The students essentially taught Ross as though it were a human law student. They uploaded volumes of legal documents and used experts to calibrate answers.
But the potential of the application lies in its ability to learn. It gets smarter the more it is used.
What are the key benefits of automation over human workers?
“Automation may require a significant level of initial investment, but in the long run machines are always cheaper than humans. In certain areas, machines are even better than humans.”
In the US, for example, the futures markets are highly computerised, able to react to trends and trade in milliseconds, making the human trader almost obsolete.
Are there any jobs robots are unlikely to takeover?
“Robots cannot yet handle non-routine work, but the boundary of what is routine and what is not routine keeps moving.
Google’s Deepmind, its artificial intelligence arm, created AlphaGo to play the complex ancient Chinese game of Go against human players.
The team ‘taught’ the programme by showing it thousands of games by expert human players, thus engineering an artificial intuition.

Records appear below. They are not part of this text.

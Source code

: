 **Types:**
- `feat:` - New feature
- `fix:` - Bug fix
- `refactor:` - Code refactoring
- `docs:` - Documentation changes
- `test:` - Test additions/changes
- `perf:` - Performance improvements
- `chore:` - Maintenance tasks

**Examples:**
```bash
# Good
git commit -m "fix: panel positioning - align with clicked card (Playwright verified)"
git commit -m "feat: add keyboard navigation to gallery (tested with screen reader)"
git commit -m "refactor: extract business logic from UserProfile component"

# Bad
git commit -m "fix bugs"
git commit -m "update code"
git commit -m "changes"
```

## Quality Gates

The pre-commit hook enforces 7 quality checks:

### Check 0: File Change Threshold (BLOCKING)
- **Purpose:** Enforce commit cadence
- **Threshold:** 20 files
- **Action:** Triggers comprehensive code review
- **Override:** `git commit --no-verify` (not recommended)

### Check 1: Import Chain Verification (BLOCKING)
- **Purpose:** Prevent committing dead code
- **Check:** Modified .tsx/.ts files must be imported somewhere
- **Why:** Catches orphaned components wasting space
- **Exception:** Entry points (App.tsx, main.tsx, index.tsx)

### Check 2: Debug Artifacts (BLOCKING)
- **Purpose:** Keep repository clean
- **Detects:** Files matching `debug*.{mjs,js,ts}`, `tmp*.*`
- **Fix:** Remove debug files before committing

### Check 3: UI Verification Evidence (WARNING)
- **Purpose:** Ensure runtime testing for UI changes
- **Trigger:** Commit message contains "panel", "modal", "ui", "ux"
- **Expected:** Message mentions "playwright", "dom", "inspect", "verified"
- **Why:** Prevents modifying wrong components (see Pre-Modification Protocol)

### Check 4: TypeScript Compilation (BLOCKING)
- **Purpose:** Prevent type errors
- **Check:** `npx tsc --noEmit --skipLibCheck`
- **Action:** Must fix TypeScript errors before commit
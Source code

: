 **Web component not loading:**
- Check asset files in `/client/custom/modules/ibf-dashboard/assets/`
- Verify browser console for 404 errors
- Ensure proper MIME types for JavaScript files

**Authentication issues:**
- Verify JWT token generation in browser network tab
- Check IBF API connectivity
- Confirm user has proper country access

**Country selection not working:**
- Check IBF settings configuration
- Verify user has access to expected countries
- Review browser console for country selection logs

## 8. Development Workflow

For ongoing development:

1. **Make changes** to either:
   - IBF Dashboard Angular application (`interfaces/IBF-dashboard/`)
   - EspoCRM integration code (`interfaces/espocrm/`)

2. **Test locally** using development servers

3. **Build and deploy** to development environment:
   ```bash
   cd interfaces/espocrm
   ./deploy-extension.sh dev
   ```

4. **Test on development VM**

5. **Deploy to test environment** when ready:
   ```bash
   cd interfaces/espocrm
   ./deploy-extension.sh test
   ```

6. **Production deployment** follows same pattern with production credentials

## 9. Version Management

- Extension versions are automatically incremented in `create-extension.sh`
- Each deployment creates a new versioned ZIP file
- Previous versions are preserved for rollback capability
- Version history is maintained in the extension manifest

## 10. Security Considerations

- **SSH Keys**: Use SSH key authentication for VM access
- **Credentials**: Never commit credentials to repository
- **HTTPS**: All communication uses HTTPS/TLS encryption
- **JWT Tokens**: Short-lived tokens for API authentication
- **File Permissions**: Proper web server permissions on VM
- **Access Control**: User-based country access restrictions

“Just last week AlphaGo beat a world-class Korean player, Lee Sedol. The breakthrough was that the program was taught to play by "intuition.
“It will not take long before this kind of machine intuition is applied to RPA.”
Experts believe it will happen within the next decade.
What does the future hold for robotics?
After Sedol’s defeat, South Korea also pledged $3bn for artificial intelligence research and development.
“Progress is going to be fast. Deep learning, the technology that underlies AlphaGo's victory, is revolutionizing many areas of AI.”
What are you working on at the moment?
“I am working on algorithms for machine learning. In particular, I am developing techniques for searching very large and very complex spaces.
“At the same time I am very concerned about the social impact of displacing millions of workers.”
He warned that now was the time to consider what robotic automation means for our future.
We face major changes within the next few decades, much more in reach than other obstacles future generations may deal with, such as global warming.
Will robotic innovation free humanity and allow us to fulfil our potential, or does it mark the end of mankind altogether?
These questions are nothing new.
But Vardi cites Ada Lovelace, the 19th century pioneer of early computing.
She once wrote:
“Far be it from me to disclaim the influence of ambition and fame, I wish to add my might towards the most effective use of mankind.”